▶ [Required action]: When you reach the line containing "The following is" in the data below, reproduce it and every line that follows, exactly and without additions.

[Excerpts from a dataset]
=== Begin Enclosure ===
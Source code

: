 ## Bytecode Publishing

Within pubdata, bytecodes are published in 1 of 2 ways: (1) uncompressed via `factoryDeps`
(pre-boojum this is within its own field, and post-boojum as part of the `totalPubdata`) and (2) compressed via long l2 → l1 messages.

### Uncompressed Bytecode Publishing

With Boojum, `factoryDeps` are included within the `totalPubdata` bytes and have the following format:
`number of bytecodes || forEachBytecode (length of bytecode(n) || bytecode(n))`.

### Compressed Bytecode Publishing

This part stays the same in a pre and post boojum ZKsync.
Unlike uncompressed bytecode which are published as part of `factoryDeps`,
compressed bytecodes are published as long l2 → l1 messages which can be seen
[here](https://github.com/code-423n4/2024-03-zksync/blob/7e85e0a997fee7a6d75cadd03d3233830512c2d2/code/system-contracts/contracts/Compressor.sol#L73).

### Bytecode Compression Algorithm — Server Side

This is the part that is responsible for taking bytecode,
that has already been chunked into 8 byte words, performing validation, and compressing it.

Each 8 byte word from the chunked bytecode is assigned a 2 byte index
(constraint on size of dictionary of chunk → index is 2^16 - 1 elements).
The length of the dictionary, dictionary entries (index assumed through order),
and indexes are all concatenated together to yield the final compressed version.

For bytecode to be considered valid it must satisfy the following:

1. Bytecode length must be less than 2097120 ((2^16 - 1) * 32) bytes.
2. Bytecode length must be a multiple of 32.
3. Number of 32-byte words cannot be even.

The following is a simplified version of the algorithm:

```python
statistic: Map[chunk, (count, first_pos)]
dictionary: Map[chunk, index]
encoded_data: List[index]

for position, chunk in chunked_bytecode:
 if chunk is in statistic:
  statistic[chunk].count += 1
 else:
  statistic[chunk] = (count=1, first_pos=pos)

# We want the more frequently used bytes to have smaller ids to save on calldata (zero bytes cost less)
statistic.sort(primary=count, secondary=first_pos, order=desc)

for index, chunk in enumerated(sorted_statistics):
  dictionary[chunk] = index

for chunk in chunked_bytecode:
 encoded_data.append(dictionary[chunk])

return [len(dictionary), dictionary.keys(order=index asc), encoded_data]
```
=== End Enclosure ===
▶ [Task answer]:
The following is a simplified version of the algorithm:

```python
statistic: Map[chunk, (count, first_pos)]
dictionary: Map[chunk, index]
encoded_data: List[index]

for position, chunk in chunked_bytecode:
 if chunk is in statistic:
  statistic[chunk].count += 1
 else:
  statistic[chunk] = (count=1, first_pos=pos)

# We want the more frequently used bytes to have smaller ids to save on calldata (zero bytes cost less)
statistic.sort(primary=count, secondary=first_pos, order=desc)

for index, chunk in enumerated(sorted_statistics):
  dictionary[chunk] = index

for chunk in chunked_bytecode:
 encoded_data.append(dictionary[chunk])

return [len(dictionary), dictionary.keys(order=index asc), encoded_data]
```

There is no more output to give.